É de menina que nasce em Dinorah a vocação para a promiscuidade. Despertava nos meninos, os pensamentos mais audaciosos, ardentes e impróprios à idade. Seu cabelo grande e negro, exalava um perfume que parecia embebedar os pequenos.
Na adolescência, quando as curvas começaram a delinear e a valorizar seu corpo, percebeu o encanto que causava nas criaturas tolas do sexo masculino. Vangloriavam-se só por ter um falo! Patéticos!
Fazia questão de realçar o colo com um profundo decote, o que se tornava um banquete para os olhos famintos da rapaziada. Provocava e invadia os sonos molhados dos garotos inexperientes. Incitava, desafiava a experiÊncia dos homens crescidos, dos mais tradicionais aos mais sórdidos, sem esquecer daqueles de idade mais avançada. Gostava de ser olhada, venerada, bajulada. Gostava dos presentes, dos mimos, das serenatas em sua janela. E não se incomodava com as línguas e os dedos a apontá-la das beatas que a condenavam por não esconder seu corpo. Não tinha a menor vocação para ser santa e não iria cobrir a beleza que tinha. Pensava somente que a inveja um dia iria corroer essas desocupadas.
Quando finalmente se tornou mulher, foi mais odiada ainda. Os homens iam a sua casa procurar abrigo, afago, sua pele cheirosa, sua pequena camisola de renda e outras coisas que não encontravam nas esposas. Em casa só achavam o grito das crianças, a confusão de panelas na cozinha e obrigações de pai e marido. E a noite, quando pensavam em aproveitar a vida de casado, tinham que se contentar em apenas ouvir as demoradas orações de todo santo dia. Na casa de Dinorah não. Encontravam uma noite inebriante de prazer. Desbravavam-se por todo seu corpo voluptuoso, parecendo que era esse o último dia de suas vidas.
Tudo estava em sua rotina na cidade. A modorra de sempre, os velhos na praça a curtir o ócio, tudo normal. Até que um bando de desordeiros invadiram e apavoraram toda a pacata cidade e seus habitantes. Quebraram, sujaram, roubaram, causaram o caos. O líder do bando, um sujeito de pensamentos imundos e sem caráter nenhum, ordenara aos seus subordinados que matassem todos, sem motivo, por pura diversão.
Foi quando avistou Dinorah. Sentiu seus instintos sacudindo-o por dentro e um desejo súbito de ter aquela carne ao seu dispor.

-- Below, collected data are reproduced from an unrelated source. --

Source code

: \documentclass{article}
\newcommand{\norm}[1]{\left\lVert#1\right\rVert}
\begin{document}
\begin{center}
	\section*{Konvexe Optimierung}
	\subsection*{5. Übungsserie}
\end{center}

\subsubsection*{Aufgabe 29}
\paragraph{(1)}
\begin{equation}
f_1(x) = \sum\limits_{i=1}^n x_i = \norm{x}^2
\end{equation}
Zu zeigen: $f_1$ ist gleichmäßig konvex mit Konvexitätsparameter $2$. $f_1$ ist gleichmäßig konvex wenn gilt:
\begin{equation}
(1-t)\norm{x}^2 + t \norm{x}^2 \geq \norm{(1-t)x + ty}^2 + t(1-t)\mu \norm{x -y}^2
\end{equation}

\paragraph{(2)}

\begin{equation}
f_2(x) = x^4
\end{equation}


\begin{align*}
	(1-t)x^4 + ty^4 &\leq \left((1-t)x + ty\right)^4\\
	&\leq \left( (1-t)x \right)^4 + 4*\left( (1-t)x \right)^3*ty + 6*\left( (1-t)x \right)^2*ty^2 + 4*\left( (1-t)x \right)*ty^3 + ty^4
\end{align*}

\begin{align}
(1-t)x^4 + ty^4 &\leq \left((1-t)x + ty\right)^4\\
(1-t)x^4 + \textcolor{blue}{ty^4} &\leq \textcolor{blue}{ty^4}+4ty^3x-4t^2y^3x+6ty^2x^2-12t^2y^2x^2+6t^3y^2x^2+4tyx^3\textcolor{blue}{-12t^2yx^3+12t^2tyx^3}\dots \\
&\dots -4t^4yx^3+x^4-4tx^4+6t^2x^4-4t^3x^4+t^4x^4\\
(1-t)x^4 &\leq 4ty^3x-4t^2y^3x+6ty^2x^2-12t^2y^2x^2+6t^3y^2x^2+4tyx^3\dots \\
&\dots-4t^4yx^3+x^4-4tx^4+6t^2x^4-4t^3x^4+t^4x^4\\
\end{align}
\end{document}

Decidiu então dar àquelas pessoas uma chance se ele, em troca, pudesse desfrutar da bela mulher que tinha aos olhos.
Desesperados, todos suplicaram a ela que aceitasse o acordo. Suplicaram que ela, a odiada puta, os salvassem. Comovida e pela primeira vez contrariada em saciar um homem, atendeu ao pedido do povo e dominou seu algoz. Pela primeira vez, ela desejou que a noite passasse depressa. Ele, um animal insaciável, lambuzou-se e deleitou-se a vontade. Dinorah teve de controlar seu asco e satisfazê-lo.
Quando surgiu o dia, sentiu o alívio invadindo o quarto junto com a luz do sol. O sujeito medonho se levantou, arrastou seu bando e sumiu no mundo.
Dinorah foi até a janela, respirou fundo e ficou olhando a movimentação lá fora.
Foi encarada pelos mesmos olhos de repreensão e ódio de antes. Segurou o choro, e pensou no quanto eram ingratos. Mas logo em seguida sorriu. Não podem fugir da verdade dos fatos: a puta se tornou heroína!
[Texto baseado na história de Geni, da canção "Geni e o Zepelim" de Chico Buarque]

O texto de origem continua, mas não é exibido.